Collected data:
* * * * * * * * *

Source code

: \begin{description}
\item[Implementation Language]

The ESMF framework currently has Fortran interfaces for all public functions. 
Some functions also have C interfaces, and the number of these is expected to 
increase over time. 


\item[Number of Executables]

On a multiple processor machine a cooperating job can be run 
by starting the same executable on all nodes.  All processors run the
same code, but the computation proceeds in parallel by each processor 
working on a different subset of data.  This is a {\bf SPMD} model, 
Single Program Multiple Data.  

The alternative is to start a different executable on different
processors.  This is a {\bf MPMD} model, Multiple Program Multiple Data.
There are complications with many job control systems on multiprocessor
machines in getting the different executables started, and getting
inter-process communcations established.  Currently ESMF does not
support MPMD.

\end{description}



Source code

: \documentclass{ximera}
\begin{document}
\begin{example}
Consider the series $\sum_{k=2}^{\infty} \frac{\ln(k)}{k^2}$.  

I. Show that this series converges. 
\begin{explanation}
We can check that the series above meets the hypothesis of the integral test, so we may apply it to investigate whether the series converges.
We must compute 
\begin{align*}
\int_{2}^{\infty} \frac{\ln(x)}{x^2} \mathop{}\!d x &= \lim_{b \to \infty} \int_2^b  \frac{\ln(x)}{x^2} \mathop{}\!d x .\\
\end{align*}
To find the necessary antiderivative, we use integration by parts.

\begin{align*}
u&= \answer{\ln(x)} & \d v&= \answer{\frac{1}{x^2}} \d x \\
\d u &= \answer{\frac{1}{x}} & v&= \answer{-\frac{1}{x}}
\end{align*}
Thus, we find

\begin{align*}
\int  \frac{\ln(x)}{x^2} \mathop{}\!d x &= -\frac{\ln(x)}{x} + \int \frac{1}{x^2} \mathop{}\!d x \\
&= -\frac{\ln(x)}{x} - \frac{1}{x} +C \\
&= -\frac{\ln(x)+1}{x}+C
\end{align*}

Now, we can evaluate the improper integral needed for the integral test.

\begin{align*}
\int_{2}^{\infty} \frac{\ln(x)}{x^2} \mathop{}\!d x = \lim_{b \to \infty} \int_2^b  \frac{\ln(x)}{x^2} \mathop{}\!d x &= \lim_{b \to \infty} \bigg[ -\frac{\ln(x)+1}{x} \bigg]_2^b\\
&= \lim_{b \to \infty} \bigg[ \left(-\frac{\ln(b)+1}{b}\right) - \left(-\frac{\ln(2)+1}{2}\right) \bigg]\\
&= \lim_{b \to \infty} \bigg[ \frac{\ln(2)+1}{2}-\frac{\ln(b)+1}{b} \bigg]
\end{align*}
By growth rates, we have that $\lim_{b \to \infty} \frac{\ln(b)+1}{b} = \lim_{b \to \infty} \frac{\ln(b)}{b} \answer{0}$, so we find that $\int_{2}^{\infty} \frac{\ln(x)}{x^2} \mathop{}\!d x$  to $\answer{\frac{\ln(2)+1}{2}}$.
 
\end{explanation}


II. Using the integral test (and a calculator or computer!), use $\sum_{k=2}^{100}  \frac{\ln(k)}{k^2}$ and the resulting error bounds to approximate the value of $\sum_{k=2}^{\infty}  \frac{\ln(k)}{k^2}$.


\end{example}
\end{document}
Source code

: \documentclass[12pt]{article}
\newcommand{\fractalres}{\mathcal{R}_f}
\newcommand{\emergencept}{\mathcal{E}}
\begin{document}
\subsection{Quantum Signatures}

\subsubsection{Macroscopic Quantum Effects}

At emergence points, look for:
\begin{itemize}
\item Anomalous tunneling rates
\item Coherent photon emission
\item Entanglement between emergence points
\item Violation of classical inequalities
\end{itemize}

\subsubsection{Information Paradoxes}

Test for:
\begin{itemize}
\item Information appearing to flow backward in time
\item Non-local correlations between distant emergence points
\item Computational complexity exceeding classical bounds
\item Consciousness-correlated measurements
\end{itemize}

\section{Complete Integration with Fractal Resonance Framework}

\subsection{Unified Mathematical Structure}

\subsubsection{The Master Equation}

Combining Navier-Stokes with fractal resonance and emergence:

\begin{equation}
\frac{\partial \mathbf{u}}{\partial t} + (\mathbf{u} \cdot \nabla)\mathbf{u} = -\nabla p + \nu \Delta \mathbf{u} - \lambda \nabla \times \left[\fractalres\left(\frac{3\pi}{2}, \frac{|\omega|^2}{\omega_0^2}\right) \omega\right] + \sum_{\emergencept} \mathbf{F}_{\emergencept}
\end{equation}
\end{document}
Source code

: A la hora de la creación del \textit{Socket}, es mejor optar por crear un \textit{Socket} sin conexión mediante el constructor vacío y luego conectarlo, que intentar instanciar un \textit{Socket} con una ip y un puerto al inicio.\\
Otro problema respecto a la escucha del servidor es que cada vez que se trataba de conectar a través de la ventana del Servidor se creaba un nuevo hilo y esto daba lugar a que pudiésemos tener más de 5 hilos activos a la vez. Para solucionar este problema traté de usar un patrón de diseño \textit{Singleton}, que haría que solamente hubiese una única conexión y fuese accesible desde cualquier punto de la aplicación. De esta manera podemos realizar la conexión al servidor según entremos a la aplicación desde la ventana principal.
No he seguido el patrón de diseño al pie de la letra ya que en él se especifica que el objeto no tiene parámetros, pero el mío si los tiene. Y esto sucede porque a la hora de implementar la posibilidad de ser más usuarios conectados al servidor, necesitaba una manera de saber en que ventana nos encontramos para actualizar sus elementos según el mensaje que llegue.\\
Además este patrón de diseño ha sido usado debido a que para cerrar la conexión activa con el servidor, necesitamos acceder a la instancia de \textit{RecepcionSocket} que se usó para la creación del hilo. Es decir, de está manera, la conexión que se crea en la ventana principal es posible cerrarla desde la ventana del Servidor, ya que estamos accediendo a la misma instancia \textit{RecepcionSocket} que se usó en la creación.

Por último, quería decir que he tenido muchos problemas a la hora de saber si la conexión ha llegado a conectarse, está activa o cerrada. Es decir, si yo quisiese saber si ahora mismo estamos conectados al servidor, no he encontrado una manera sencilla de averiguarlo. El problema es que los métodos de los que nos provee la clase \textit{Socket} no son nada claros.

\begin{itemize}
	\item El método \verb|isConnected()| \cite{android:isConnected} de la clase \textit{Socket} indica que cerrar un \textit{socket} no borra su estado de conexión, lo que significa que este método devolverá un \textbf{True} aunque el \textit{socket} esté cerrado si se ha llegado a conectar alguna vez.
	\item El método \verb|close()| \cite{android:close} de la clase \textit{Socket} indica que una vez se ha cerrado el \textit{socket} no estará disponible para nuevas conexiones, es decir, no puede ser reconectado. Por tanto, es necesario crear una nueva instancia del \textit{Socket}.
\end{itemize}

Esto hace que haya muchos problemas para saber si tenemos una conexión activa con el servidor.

* * * * * * * * *

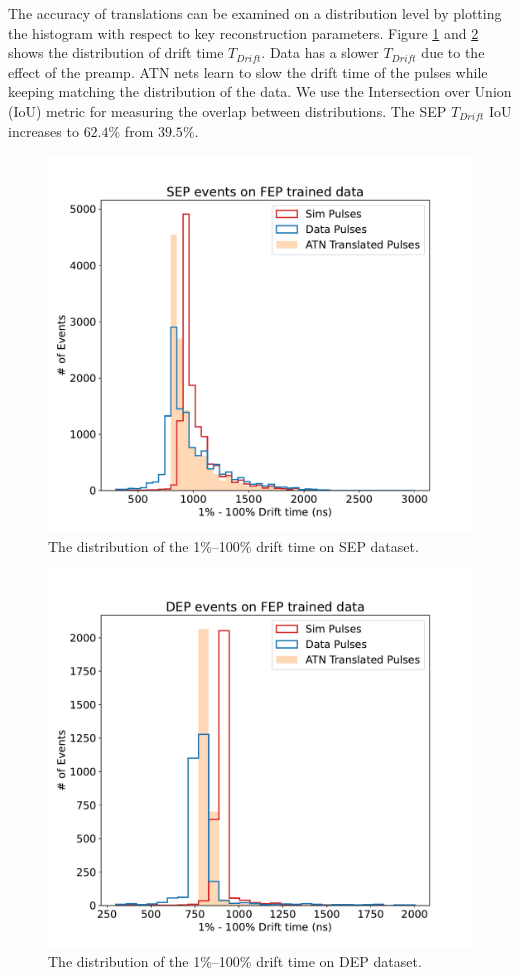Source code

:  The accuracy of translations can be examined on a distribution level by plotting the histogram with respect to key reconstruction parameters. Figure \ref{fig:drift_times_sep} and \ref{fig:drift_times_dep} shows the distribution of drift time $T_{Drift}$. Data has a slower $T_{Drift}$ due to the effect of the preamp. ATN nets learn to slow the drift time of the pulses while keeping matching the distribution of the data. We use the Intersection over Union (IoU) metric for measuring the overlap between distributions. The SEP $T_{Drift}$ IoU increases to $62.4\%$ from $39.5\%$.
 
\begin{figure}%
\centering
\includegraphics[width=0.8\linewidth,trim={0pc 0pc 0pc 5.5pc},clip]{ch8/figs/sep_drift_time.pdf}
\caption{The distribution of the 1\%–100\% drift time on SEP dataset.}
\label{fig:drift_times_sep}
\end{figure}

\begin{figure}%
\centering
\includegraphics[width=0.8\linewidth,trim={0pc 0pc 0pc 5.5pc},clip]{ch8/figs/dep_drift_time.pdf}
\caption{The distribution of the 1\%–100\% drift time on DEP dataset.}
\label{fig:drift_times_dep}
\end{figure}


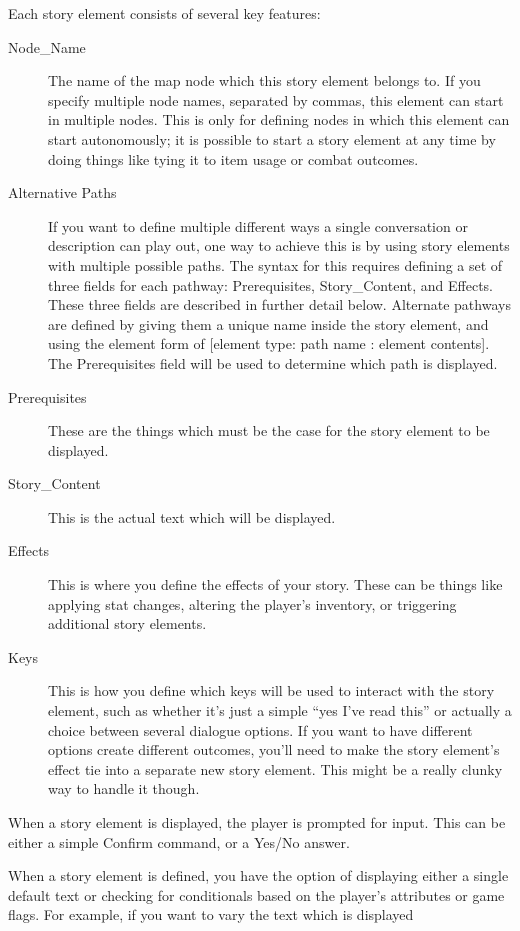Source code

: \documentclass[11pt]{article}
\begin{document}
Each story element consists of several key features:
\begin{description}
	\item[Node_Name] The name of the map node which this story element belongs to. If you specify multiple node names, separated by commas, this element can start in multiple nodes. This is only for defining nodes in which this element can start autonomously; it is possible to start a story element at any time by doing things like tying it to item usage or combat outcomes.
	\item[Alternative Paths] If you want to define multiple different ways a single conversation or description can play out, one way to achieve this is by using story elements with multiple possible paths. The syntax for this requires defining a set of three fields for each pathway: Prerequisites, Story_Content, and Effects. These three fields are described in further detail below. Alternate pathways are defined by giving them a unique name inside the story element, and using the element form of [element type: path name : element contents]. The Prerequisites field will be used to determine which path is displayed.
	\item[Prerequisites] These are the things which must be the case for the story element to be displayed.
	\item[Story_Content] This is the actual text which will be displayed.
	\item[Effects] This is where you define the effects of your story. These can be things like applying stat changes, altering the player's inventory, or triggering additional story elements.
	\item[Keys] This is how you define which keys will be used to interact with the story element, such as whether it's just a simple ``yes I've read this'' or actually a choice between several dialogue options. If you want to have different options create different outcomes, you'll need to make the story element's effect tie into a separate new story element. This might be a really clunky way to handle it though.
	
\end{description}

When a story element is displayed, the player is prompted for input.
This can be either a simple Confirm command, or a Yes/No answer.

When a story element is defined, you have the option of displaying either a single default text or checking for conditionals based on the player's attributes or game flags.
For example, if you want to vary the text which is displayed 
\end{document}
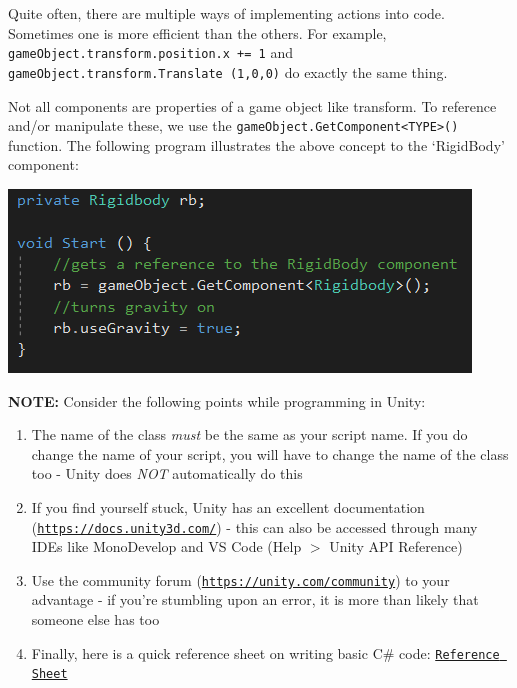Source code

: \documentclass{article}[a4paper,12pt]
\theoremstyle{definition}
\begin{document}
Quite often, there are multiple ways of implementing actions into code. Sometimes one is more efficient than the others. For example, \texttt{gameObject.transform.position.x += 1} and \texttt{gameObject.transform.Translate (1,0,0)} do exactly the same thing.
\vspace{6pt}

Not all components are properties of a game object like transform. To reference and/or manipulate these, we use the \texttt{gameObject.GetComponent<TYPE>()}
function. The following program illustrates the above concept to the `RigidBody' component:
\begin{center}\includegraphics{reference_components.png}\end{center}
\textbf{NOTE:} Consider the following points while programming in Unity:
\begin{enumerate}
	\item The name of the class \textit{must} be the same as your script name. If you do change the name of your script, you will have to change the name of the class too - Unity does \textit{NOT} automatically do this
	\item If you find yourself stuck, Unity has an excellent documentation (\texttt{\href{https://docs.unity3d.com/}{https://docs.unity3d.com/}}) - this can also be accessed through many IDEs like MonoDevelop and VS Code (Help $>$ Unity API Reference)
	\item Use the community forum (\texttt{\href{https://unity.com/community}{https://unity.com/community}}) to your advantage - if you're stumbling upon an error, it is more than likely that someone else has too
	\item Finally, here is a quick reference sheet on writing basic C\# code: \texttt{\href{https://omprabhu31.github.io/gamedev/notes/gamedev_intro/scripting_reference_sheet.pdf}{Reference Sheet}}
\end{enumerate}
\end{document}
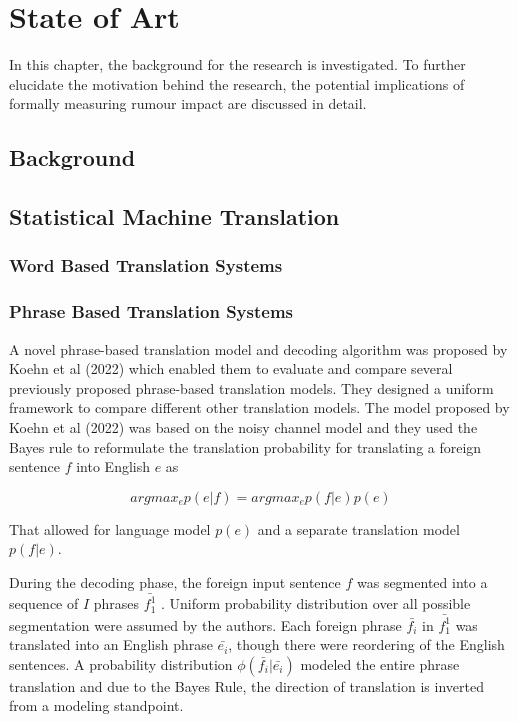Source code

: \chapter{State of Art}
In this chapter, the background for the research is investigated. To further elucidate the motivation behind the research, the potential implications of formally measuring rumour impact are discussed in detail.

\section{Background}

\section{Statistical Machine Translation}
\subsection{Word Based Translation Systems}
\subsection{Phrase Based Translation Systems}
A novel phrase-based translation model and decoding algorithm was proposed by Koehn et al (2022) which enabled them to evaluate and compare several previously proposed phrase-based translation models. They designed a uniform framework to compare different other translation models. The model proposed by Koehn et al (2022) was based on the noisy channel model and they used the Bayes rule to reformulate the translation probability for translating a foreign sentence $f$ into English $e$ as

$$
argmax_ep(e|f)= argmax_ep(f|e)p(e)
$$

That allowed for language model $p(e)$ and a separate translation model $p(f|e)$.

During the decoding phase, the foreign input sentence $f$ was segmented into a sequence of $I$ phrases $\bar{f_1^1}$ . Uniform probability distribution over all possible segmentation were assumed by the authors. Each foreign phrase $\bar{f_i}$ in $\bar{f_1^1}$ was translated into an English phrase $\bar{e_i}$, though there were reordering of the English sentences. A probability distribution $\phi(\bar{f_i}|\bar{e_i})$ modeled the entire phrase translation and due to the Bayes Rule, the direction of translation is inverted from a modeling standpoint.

* * * * * * * * *

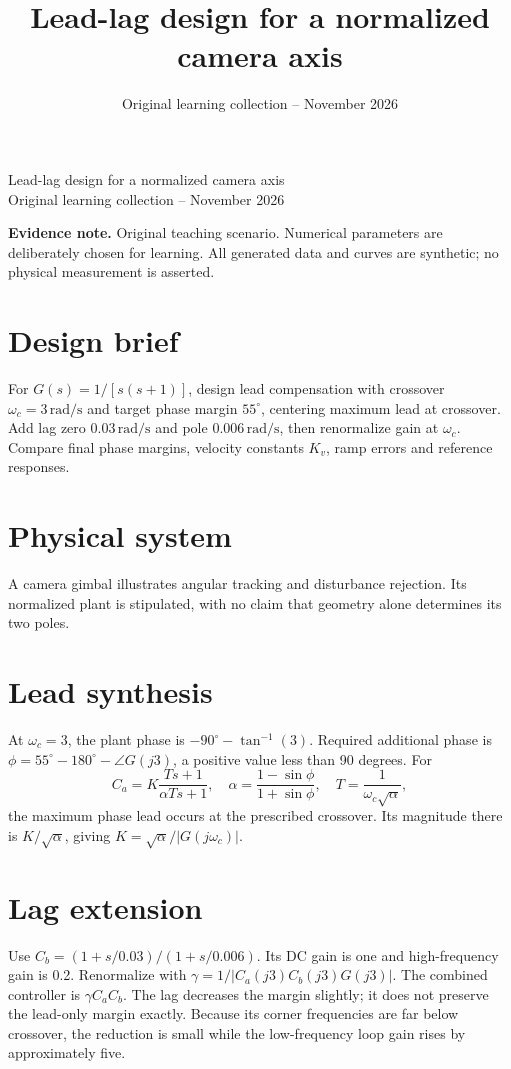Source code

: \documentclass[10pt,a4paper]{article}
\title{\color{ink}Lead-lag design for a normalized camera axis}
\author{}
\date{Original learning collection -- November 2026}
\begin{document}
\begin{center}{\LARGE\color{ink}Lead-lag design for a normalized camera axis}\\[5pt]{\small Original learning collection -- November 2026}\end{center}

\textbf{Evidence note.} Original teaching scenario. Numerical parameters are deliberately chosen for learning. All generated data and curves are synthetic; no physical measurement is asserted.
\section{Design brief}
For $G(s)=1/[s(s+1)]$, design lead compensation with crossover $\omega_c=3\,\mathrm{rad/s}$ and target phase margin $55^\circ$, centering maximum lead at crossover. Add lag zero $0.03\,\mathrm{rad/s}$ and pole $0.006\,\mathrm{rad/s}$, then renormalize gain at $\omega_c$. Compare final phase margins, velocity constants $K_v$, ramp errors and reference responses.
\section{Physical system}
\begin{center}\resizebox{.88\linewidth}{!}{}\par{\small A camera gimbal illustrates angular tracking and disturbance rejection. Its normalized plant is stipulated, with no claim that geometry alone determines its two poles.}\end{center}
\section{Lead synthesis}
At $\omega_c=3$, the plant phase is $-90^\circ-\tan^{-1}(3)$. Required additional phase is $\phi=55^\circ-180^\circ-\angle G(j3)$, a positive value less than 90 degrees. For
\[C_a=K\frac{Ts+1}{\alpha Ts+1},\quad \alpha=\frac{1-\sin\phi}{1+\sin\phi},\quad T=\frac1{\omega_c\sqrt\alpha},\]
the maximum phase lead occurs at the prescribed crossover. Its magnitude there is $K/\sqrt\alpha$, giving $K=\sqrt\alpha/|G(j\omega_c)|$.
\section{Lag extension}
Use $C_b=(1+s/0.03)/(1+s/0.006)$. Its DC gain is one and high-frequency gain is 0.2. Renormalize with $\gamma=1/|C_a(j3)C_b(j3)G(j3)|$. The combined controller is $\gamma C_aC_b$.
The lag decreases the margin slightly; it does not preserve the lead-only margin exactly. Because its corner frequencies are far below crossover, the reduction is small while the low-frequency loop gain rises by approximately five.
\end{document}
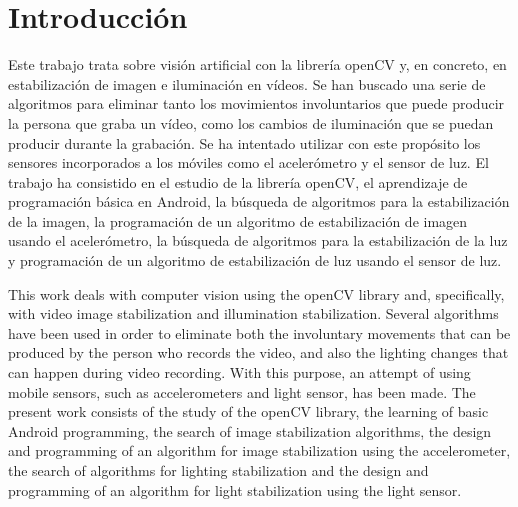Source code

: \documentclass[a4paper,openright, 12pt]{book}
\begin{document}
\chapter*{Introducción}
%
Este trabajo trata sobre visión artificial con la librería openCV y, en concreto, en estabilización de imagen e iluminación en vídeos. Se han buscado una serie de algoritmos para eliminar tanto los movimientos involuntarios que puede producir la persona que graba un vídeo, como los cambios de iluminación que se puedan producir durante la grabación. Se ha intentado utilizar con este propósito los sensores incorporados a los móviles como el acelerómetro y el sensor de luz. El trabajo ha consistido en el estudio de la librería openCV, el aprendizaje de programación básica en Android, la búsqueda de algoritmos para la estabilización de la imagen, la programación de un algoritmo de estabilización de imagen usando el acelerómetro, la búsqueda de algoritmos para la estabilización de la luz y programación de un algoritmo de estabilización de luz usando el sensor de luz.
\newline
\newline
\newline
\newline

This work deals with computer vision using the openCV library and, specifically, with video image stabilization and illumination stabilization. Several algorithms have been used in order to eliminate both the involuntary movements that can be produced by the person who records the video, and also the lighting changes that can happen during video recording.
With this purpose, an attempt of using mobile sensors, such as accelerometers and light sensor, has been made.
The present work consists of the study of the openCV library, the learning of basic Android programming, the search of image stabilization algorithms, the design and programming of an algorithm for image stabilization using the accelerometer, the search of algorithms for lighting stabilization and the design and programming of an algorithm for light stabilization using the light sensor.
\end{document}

* * * * * * * * *

Tally the lines of the data that hold the string "same". Answer with the number and nothing more.

Reply: 4